I was going to go to Tuscany, Italy, with my granddaughter Caroline in the fall. I have been dreaming of Tuscany for months. Rob Amberg, a photographer I know in Marshall, had invited anyone who could come to his 75th birthday party in Taormina, Sicily in October. Taormina, under Mount Etna, sounds beautiful. The party happens to be on October 14 and fit well with what I thought were Caroline’s dates to visit Tuscany in the second half of October. So I bought a cheap ticket from Asheville to Milan on October 1 and back from Athens on November 30 in order to cover everyone’s vague plans. Then Caroline got invited by a Spanish classmate to stay at the large villa her classmate’s rich father had rented in Tuscany after which she will go to Madrid. She is in Tuscany right now drinking fancy cocktails.

She no longer wants to go Tuscany in late October. Instead she wants to go to Greece. Kathy, her mother, has decided she wants to go to Greece, too, and so does my son Tom, her dad. Tom is going to come early, maybe to Sicily and then he and I will go to Greece and we will all go island hopping, spending a few days on the island of Paros where I was for a month two years ago, my first trip after Kathe died when Athens for $550 popped up on my computer screen and I pushed the button without thinking and bought a ticket.
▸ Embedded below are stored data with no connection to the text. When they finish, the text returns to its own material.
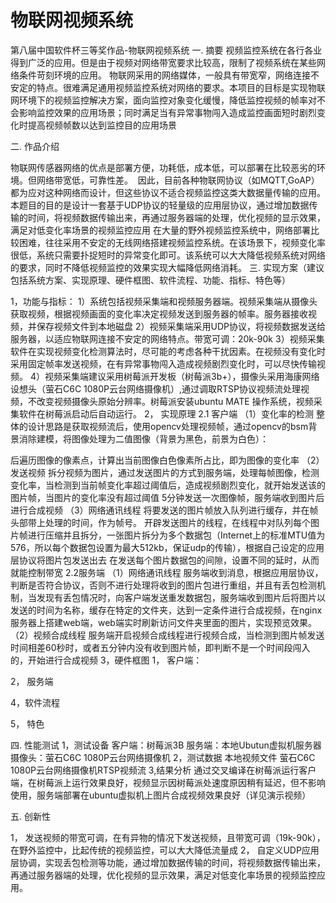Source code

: # 物联网视频系统
第八届中国软件杯三等奖作品-物联网视频系统
一. 摘要
   视频监控系统在各行各业得到广泛的应用。但是由于视频对网络带宽要求比较高，限制了视频系统在某些网络条件苛刻环境的应用。
  物联网采用的网络媒体，一般具有带宽窄，网络连接不安定的特点。很难满足通用视频监控系统对网络的要求。本项目的目标是实现物联网环境下的视频监控解决方案，面向监控对象变化缓慢，降低监控视频的帧率对不会影响监控效果的应用场景；同时满足当有异常事物闯入造成监控画面短时剧烈变化时提高视频帧数以达到监控目的应用场景

二. 作品介绍
                                             
  物联网传感器网络的优点是部署方便，功耗低，成本低，可以部署在比较恶劣的环境。但网络带宽低，可靠性差。 
  因此，目前各种物联网协议（如MQTT,GoAP）都为应对这种网络而设计，但这些协议不适合视频监控这类大数据量传输的应用。本题目的目的是设计一套基于UDP协议的轻量级的应用层协议，通过增加数据传输的时间，将视频数据传输出来，再通过服务器端的处理，优化视频的显示效果，满足对低变化率场景的视频监控应用
在大量的野外视频监控系统中，网络部署比较困难，往往采用不安定的无线网络搭建视频监控系统。在该场景下，视频变化率很低，系统只需要扑捉短时的异常变化即可。该系统可以大大降低视频系统对网络的要求，同时不降低视频监控的效果实现大幅降低网络消耗。
三. 实现方案（建议包括系统方案、实现原理、硬件框图、软件流程、功能、指标、特色等）                                             

1，功能与指标：
1）系统包括视频采集端和视频服务器端。视频采集端从摄像头获取视频，根据视频画面的变化率决定视频发送到服务器的帧率。服务器接收视频，并保存视频文件到本地磁盘
2）视频采集端采用UDP协议，将视频数据发送给服务器，以适应物联网连接不安定的网络特点。带宽可调：20k-90k
3）视频采集软件在实现视频变化检测算法时，尽可能的考虑各种干扰因素。在视频没有变化时采用固定帧率发送视频，在有异常事物闯入造成视频剧烈变化时，可以尽快传输视频。
4）视频采集端建议采用树莓派开发板（树莓派3b+），摄像头采用海康网络设想头（萤石C6C 1080P云台网络摄像机）,通过调取RTSP协议视频流处理视频，不改变视频摄像头原始分辨率。树莓派安装ubuntu MATE 操作系统，视频采集软件在树莓派启动后自动运行。
2， 实现原理
2.1 客户端
（1）变化率的检测
整体的设计思路是获取视频流后，使用opencv处理视频帧，通过opencv的bsm背景消除建模，将图像处理为二值图像（背景为黑色，前景为白色）：

后遍历图像的像素点，计算出当前图像白色像素所占比，即为图像的变化率
（2）发送视频
拆分视频为图片，通过发送图片的方式到服务端，处理每帧图像，检测变化率，当检测到当前帧变化率超过阈值后，造成视频剧烈变化，就开始发送该的图片帧，当图片的变化率没有超过阈值 5分钟发送一次图像帧，服务端收到图片后进行合成视频
（3）网络通讯线程
将要发送的图片帧放入队列进行缓存，并在帧头部带上处理的时间，作为帧号。
开辟发送图片的线程，在线程中对队列每个图片帧进行压缩并且拆分，一张图片拆分为多个数据包（Internet上的标准MTU值为576，所以每个数据包设置为最大512kb，保证udp的传输），根据自己设定的应用层协议将图片包发送出去
在发送每个图片数据包的间隙，设置不同的延时，从而就能控制带宽
2.2服务端
（1）网络通讯线程
服务端收到消息，根据应用层协议，判断是否符合协议，否则不进行处理将收到的图片包进行重组，并且有丢包检测机制，当发现有丢包情况时，向客户端发送重发数据包，服务端收到图片后将图片以发送的时间为名称，缓存在特定的文件夹，达到一定条件进行合成视频，在nginx服务器上搭建web端，web端实时刷新访问文件夹里面的图片，实现预览效果。
（2）视频合成线程
服务端开启视频合成线程进行视频合成，当检测到图片帧发送时间相差60秒时，或者五分钟内没有收到图片帧，即判断不是一个时间段闯入的，开始进行合成视频
3，硬件框图
1， 客户端：

2， 服务端

4，软件流程

5， 特色

四. 性能测试
1，测试设备
客户端：树莓派3B
服务端：本地Ubutun虚拟机服务器
摄像头：萤石C6C 1080P云台网络摄像机
2，测试数据
本地视频文件
萤石C6C 1080P云台网络摄像机RTSP视频流
3,结果分析
通过交叉编译在树莓派运行客户端，在树莓派上运行效果良好，视频显示因树莓派处速度原因稍有延迟，但不影响使用，服务端部署在ubuntu虚拟机上图片合成视频效果良好（详见演示视频）

五. 创新性

1， 发送视频的带宽可调，在有异物的情况下发送视频，且带宽可调（19k-90k），在野外监控中，比起传统的视频监控，可以大大降低流量成
2， 自定义UDP应用层协调，实现丢包检测等功能，通过增加数据传输的时间，将视频数据传输出来，再通过服务器端的处理，优化视频的显示效果，满足对低变化率场景的视频监控应用。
So with these new plans I wrote to Efi, who rented me an Airbnb room two years ago and was a wonderful host, asking if I could rent a room with her for the month of November. I sent it to her in English (Efi’s English is however weak) on Viber, the European messaging system, but by mistake I sent my message to Wolfgang Vick, a German who has been visiting Efi’s place for years and who was in Paros two years ago when I was. Wolfgang got the message the afternoon he was leaving for a visit to Paros and said he would translate the message for Efi when he got there. He wrote me from the Athens ferry to Paros. He then phoned Efi. She will let me know tomorrow what is free and has promised me a bucket of snails for supper when I come to visit.

In the meantime I saw Phil Diehn sitting on his porch when I was inspecting our newly paved street. He invited me up, we talked of travel, then Gwen, his wife appeared. I mentioned my trip and how Tuscany was now out. Too bad, they both told me, because they had stayed three times in Tuscany at a wonderful country place with houses for rent where they made good friends. In fact, they arranged for their son to get married there with lots of invited guests a few years ago and had a wonderful time. If Efi didn’t answer (how could she, I’d sent the letter to the wrong place) I could go to Tuscany, instead, and they would help me to make arrangements. I dreamed all night of going to Tuscany. But that was yesterday and today Wolfgang wrote back. So now I’m going to Paros in November (I think) but dreaming of going to Tuscany and wondering when I can fit Tuscany in because I want to go to India in January to get my teeth finally fixed (my Indian dentist met me last month in Morristown, New Jersey, in a borrowed dentist’s office, but could only half finish the job) and then to sit on my friend Hasmukh Patel’s porch looking out through the neem trees in the village of Virampur and then to go with Hasmukh and his wife Manda to Sri Lanka for two weeks. Maybe I can go to Tuscany in April or to Winsen, Germany or to Haarlem, Netherlands or maybe everything will shift again.
The moral of this story is once you float free you have no idea what is going to happen next so let go and find out, the other message is, if you see an open door walk through it and see what happens. I’ll be 86 in October (and going solo to Montevideo for August) so anything can happen.